On “Autumn”, it’s evident the focus is on an R&B sound. Maybe I haven’t explored R&B well enough, but I can’t say I’ve ever heard worship done in this genre before.
Even though it’s mid-winter, I definitely think Ogden has created an album that can take listeners back a few months. Maybe it’s due to the fact I’m reviewing this at a coffee shop, with notions of pumpkin spice dancing in my mind (though it IS snowing a bit).

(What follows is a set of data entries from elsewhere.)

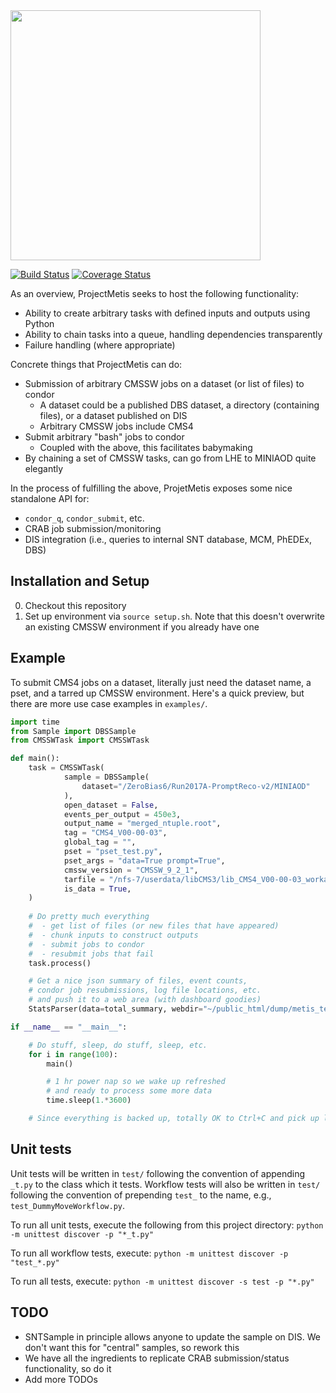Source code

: <img src="http://i.imgur.com/oYKKgyW.png" width="400">

[![Build Status](https://travis-ci.org/aminnj/ProjectMetis.png)](https://travis-ci.org/aminnj/ProjectMetis)
[![Coverage Status](https://coveralls.io/repos/github/aminnj/ProjectMetis/badge.png)](https://coveralls.io/github/aminnj/ProjectMetis)

As an overview, ProjectMetis seeks to host the following functionality:
* Ability to create arbitrary tasks with defined inputs and outputs using Python
* Ability to chain tasks into a queue, handling dependencies transparently
* Failure handling (where appropriate)

Concrete things that ProjectMetis can do:
* Submission of arbitrary CMSSW jobs on a dataset (or list of files) to condor
  * A dataset could be a published DBS dataset, a directory (containing files), or a dataset published on DIS
  * Arbitrary CMSSW jobs include CMS4
* Submit arbitrary "bash" jobs to condor
  * Coupled with the above, this facilitates babymaking
* By chaining a set of CMSSW tasks, can go from LHE to MINIAOD quite elegantly

In the process of fulfilling the above, ProjetMetis exposes some nice standalone API for:
* `condor_q`, `condor_submit`, etc.
* CRAB job submission/monitoring
* DIS integration (i.e., queries to internal SNT database, MCM, PhEDEx, DBS)

## Installation and Setup
0. Checkout this repository
1. Set up environment via `source setup.sh`. Note that this doesn't overwrite an existing CMSSW environment if you already have one

## Example
To submit CMS4 jobs on a dataset, literally just need the dataset name, a pset, and a tarred up CMSSW environment.
Here's a quick preview, but there are more use case examples in `examples/`.
```python
import time
from Sample import DBSSample
from CMSSWTask import CMSSWTask

def main():
    task = CMSSWTask(
            sample = DBSSample(
                dataset="/ZeroBias6/Run2017A-PromptReco-v2/MINIAOD"
            ),
            open_dataset = False,
            events_per_output = 450e3,
            output_name = "merged_ntuple.root",
            tag = "CMS4_V00-00-03",
            global_tag = "",
            pset = "pset_test.py",
            pset_args = "data=True prompt=True",
            cmssw_version = "CMSSW_9_2_1",
            tarfile = "/nfs-7/userdata/libCMS3/lib_CMS4_V00-00-03_workaround.tar.gz",
            is_data = True,
    )
    
    # Do pretty much everything
    #  - get list of files (or new files that have appeared)
    #  - chunk inputs to construct outputs
    #  - submit jobs to condor
    #  - resubmit jobs that fail
    task.process()

    # Get a nice json summary of files, event counts, 
    # condor job resubmissions, log file locations, etc.
    # and push it to a web area (with dashboard goodies)
    StatsParser(data=total_summary, webdir="~/public_html/dump/metis_test/").do()

if __name__ == "__main__":

    # Do stuff, sleep, do stuff, sleep, etc.
    for i in range(100):
        main()

        # 1 hr power nap so we wake up refreshed
        # and ready to process some more data
        time.sleep(1.*3600)

    # Since everything is backed up, totally OK to Ctrl+C and pick up later
```


## Unit tests
Unit tests will be written in `test/` following the convention of appending `_t.py` to the class which it tests.
Workflow tests will also be written in `test/` following the convention of prepending `test_` to the name, e.g., `test_DummyMoveWorkflow.py`.

To run all unit tests, execute the following from this project directory:
`python -m unittest discover -p "*_t.py"`

To run all workflow tests, execute:
`python -m unittest discover -p "test_*.py"`

To run all tests, execute:
`python -m unittest discover -s test -p "*.py"`

## TODO
* SNTSample in principle allows anyone to update the sample on DIS. We don't want this for "central" samples, so rework this
* We have all the ingredients to replicate CRAB submission/status functionality, so do it
* Add more TODOs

Unsurprisingly, the EP is heavily piano-based. Bass and percussion aren’t lacking either, and many of the instrumental bits, like Clouds, would work as hip-hop beats. Psalm 27 pulls from Scripture for its lyrical basis, pairing in the aforementioned classic R&B efforts. Ogden manages to work the text into compelling vocal rhythms, which in itself is noteworthy. Remind Me is a fairly similar to its predecessor, and Falling Leaves is another instrumental.
Anchor caps off the EP. It’s a smooth track that, to some unfortunate degree, reminds me a bit of Twenty One Pilots. The focus here is definitely on the percusion, but piano does make its way at parts.
Overall, “Autumn” doesn’t compare to Ogden’s work with Rivers & Robots. It’s not as sloppy as it is stale. It’s great artists are willing to experiment and break from their usual styles – but with two of five tracks being instrumental and the others sounds pretty comparable, it’s easy to lose interest. The 21 minutes of the EP seem to drag out, but there isn’t any surprising pocket of energy to revitalize the listening experience. The novelty is intriguing for the first few songs, but novelty alone isn’t enough to redeem things.
It should be said Ogden knows what he’s doing. He’s great at playing instruments and his vocals are definitely not lacking. It was a risk to take worship into this realm. However, this definitely isn’t his specialty. Or, perhaps the intent was for a relaxed, non-invasive soundtrack. Either way, the experience is lacking.
Ultimately, “Autumn” is a nice experiment and it does make me wonder if there’s room for growth in mixing R&B and worship together. Unfortunately, the five songs don’t leave a strong lasting impression. Thankfully, this is an isolated work and we can still look forward to future releases from Ogden and Rivers & Robots.